« 赤神諒『空貝 村上水軍の神姫』の解説を担当しました | トップページ | 岩崎陽子『浪漫狩りZERO』 もう一つの『浪漫狩り』、ここに復活! »

2022.01.15

「週刊現代」誌で赤神諒『仁王の本願』の書評を担当しました

 昨日、赤神諒『空貝 村上水軍の神姫』文庫の解説についてお知らせしましたが、もう一つ、赤神作品関連のお知らせです。同日発売の「週刊現代」2022年1/22号の「日本一の書評」コーナーに『仁王の本願』(KADOKAWA)の書評を執筆しています。

 舞台は16世紀後半の加賀――約百年前の一向一揆によってうまれた〈百姓ノ持チタル国〉(ここでいう「百姓」とは農民ではなく、「万民」の意)。本作は、この地を守るために朝倉・上杉・織田と戦いを続けた本願寺の杉浦玄任を主人公としています。

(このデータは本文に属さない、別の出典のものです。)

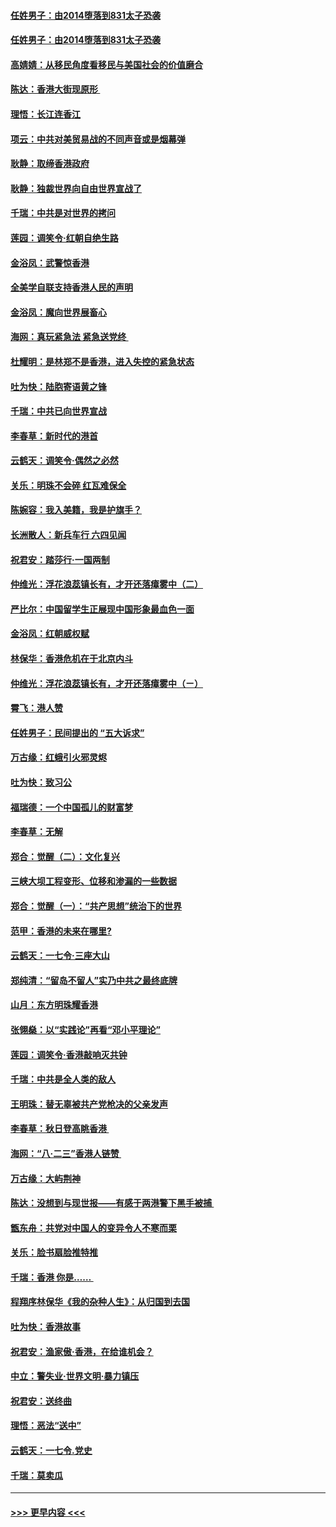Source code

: #### [任姓男子：由2014堕落到831太子恐袭](../pages/nsc993/n11497326.md?t=09040233) 
#### [任姓男子：由2014堕落到831太子恐袭](../pages/nsc993/n11496683.md?t=09040233) 
#### [高婧婧：从移民角度看移民与美国社会的价值磨合](../pages/nsc993/n11495757.md?t=09040233) 
#### [陈达：香港大街现原形 ](../pages/nsc993/n11495441.md?t=09040233) 
#### [理悟：长江连香江](../pages/nsc993/n11495377.md?t=09040233) 
#### [项云：中共对美贸易战的不同声音或是烟幕弹](../pages/nsc993/n11494929.md?t=09040233) 
#### [耿静：取缔香港政府](../pages/nsc993/n11494218.md?t=09040233) 
#### [耿静：独裁世界向自由世界宣战了](../pages/nsc993/n11494190.md?t=09040233) 
#### [千瑞：中共是对世界的拷问](../pages/nsc993/n11493021.md?t=09040233) 
#### [莲园：调笑令‧红朝自绝生路](../pages/nsc993/n11493011.md?t=09040233) 
#### [金浴凤：武警惊香港](../pages/nsc993/n11492994.md?t=09040233) 
#### [全美学自联支持香港人民的声明](../pages/nsc993/n11492630.md?t=09040233) 
#### [金浴凤：魔向世界展畜心](../pages/nsc993/n11492599.md?t=09040233) 
#### [海网：真玩紧急法 紧急送党终 ](../pages/nsc993/n11492535.md?t=09040233) 
#### [杜耀明：是林郑不是香港，进入失控的紧急状态](../pages/nsc993/n11491420.md?t=09040233) 
#### [吐为快：陆胞寄语黄之锋](../pages/nsc993/n11491117.md?t=09040233) 
#### [千瑞：中共已向世界宣战](../pages/nsc993/n11490123.md?t=09040233) 
#### [李春草：新时代的港首](../pages/nsc993/n11489864.md?t=09040233) 
#### [云鹤天：调笑令·偶然之必然](../pages/nsc993/n11489701.md?t=09040233) 
#### [关乐：明珠不会碎 红瓦难保全](../pages/nsc993/n11489647.md?t=09040233) 
#### [陈婉容：我入美籍，我是护旗手？](../pages/nsc993/n11487908.md?t=09040233) 
#### [长洲散人：新兵车行 六四见闻](../pages/nsc993/n11487729.md?t=09040233) 
#### [祝君安：踏莎行‧一国两制](../pages/nsc993/n11487699.md?t=09040233) 
#### [仲维光：浮花浪蕊镇长有，才开还落瘴雾中（二）](../pages/nsc993/n11483286.md?t=09040233) 
#### [严比尔：中国留学生正展现中国形象最血色一面](../pages/nsc993/n11485145.md?t=09040233) 
#### [金浴凤：红朝威权赋](../pages/nsc993/n11485191.md?t=09040233) 
#### [林保华：香港危机在于北京内斗](../pages/nsc993/n11484593.md?t=09040233) 
#### [仲维光：浮花浪蕊镇长有，才开还落瘴雾中（ㄧ）](../pages/nsc993/n11483259.md?t=09040233) 
#### [霄飞：港人赞](../pages/nsc993/n11482957.md?t=09040233) 
#### [任姓男子：民间提出的 “五大诉求”](../pages/nsc993/n11482897.md?t=09040233) 
#### [万古缘：红蛾引火邪灵烬](../pages/nsc993/n11482886.md?t=09040233) 
#### [吐为快：致习公](../pages/nsc993/n11482867.md?t=09040233) 
#### [福瑞德：一个中国孤儿的财富梦](../pages/nsc993/n11482817.md?t=09040233) 
#### [李春草：无解](../pages/nsc993/n11482791.md?t=09040233) 
#### [郑合：觉醒（二）：文化复兴](../pages/nsc993/n11478025.md?t=09040233) 
#### [三峡大坝工程变形、位移和渗漏的一些数据](../pages/nsc993/n11478232.md?t=09040233) 
#### [郑合：觉醒（一）：“共产思想”统治下的世界](../pages/nsc993/n11477663.md?t=09040233) 
#### [范甲：香港的未来在哪里?](../pages/nsc993/n11477249.md?t=09040233) 
#### [云鹤天：一七令·三座大山](../pages/nsc993/n11477192.md?t=09040233) 
#### [郑纯清：“留岛不留人”实乃中共之最终底牌](../pages/nsc993/n11476160.md?t=09040233) 
#### [山月：东方明珠耀香港](../pages/nsc993/n11476077.md?t=09040233) 
#### [张翎燊：以“实践论”再看“邓小平理论”](../pages/nsc993/n11475733.md?t=09040233) 
#### [莲园：调笑令‧香港敲响灭共钟](../pages/nsc993/n11475723.md?t=09040233) 
#### [千瑞：中共是全人类的敌人](../pages/nsc993/n11475329.md?t=09040233) 
#### [王明珠：替无辜被共产党枪决的父亲发声](../pages/nsc993/n11474570.md?t=09040233) 
#### [李春草：秋日登高眺香港 ](../pages/nsc993/n11474491.md?t=09040233) 
#### [海网：“八·二三”香港人链赞 ](../pages/nsc993/n11474538.md?t=09040233) 
#### [万古缘：大屿荆神](../pages/nsc993/n11474401.md?t=09040233) 
#### [陈达：没想到与现世报——有感于两港警下黑手被捕 ](../pages/nsc993/n11472557.md?t=09040233) 
#### [甑东舟：共党对中国人的变异令人不寒而栗](../pages/nsc993/n11472496.md?t=09040233) 
#### [关乐：脸书扇脸推特推](../pages/nsc993/n11472488.md?t=09040233) 
#### [千瑞：香港  你是…… ](../pages/nsc993/n11472459.md?t=09040233) 
#### [程翔序林保华《我的杂种人生》：从归国到去国](../pages/nsc993/n11472369.md?t=09040233) 
#### [吐为快：香港故事](../pages/nsc993/n11471931.md?t=09040233) 
#### [祝君安：渔家傲‧香港，在给谁机会？](../pages/nsc993/n11469718.md?t=09040233) 
#### [中立：警失业‧世界文明‧暴力镇压](../pages/nsc993/n11467566.md?t=09040233) 
#### [祝君安：送终曲](../pages/nsc993/n11467546.md?t=09040233) 
#### [理悟：恶法“送中”](../pages/nsc993/n11467290.md?t=09040233) 
#### [云鹤天：一七令.党史](../pages/nsc993/n11464122.md?t=09040233) 
#### [千瑞：莫卖瓜](../pages/nsc993/n11463014.md?t=09040233) 

----
#### [ >>> 更早内容 <<< ](../indexes/nsc993-earlier.md)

 杉浦玄任といえば、一部では最近の『信長の野望』で本願寺の妙に強い武将として知られていますが(?)、もちろん実在の人物。本願寺から加賀に派遣され、加賀を守っただけでなく、朝倉が滅んだ後の越前にも一向一揆の国を作ろうとした人物であります。
 本作はその玄任の半生を史実を踏まえつつ描いた作品ですが――一人、玄任の姿のみを追ったものではありません。本作の中核となっているもの、それは「民主主義」。その脆さ・危うさ、そして尊さを描いた物語なのです。

 上に述べたように、誕生してから百年近くが過ぎた加賀。そこでは民が民を治めるという理想は薄れ、一部の人間が権力と富をかき集め、そして周囲の人間たちも、ある者は諦め、ある者は擦り寄り――と、完全に腐敗しきった状況にありました。
(ちなみにフィクションで戦国時代の加賀が描かれる時は、かなりの確率でこの視点であるように感じます)

 しかし本作の玄任は、その民の国を守り抜くことを「本願」として戦い続けます。そこにあるのは権勢欲や領土欲、いや一向宗を広げたいという欲すらなく、ただ民が人間らしく、自分自身の手で自分の生き方を決められる国を守りたいという想いのみなのです。
 もちろんそんな玄任を煙たがる者、嘲笑う者は少なくありません。本作で外敵との合戦と並行して、時にそれ以上の迫力を以て描かれるのは、そんな内なる敵との戦い――特に後半のクライマックスとなるある場面の迫力は、なるほどこの作者ならではと感心――なのであります。

 もちろん当時の加賀の体制と、現代の民主主義を同一視はできないでしょう。しかし、過去の出来事や人物に、現代社会の諸相を照らし合わせることは(それが投影であれ対比であれ)歴史小説の魅力、いや可能性だと僕は考えています。
 その意味で、本作の終盤で玄任が語るある言葉には、大いに心揺さぶられ、そして勇気と希望を与えられた想いです。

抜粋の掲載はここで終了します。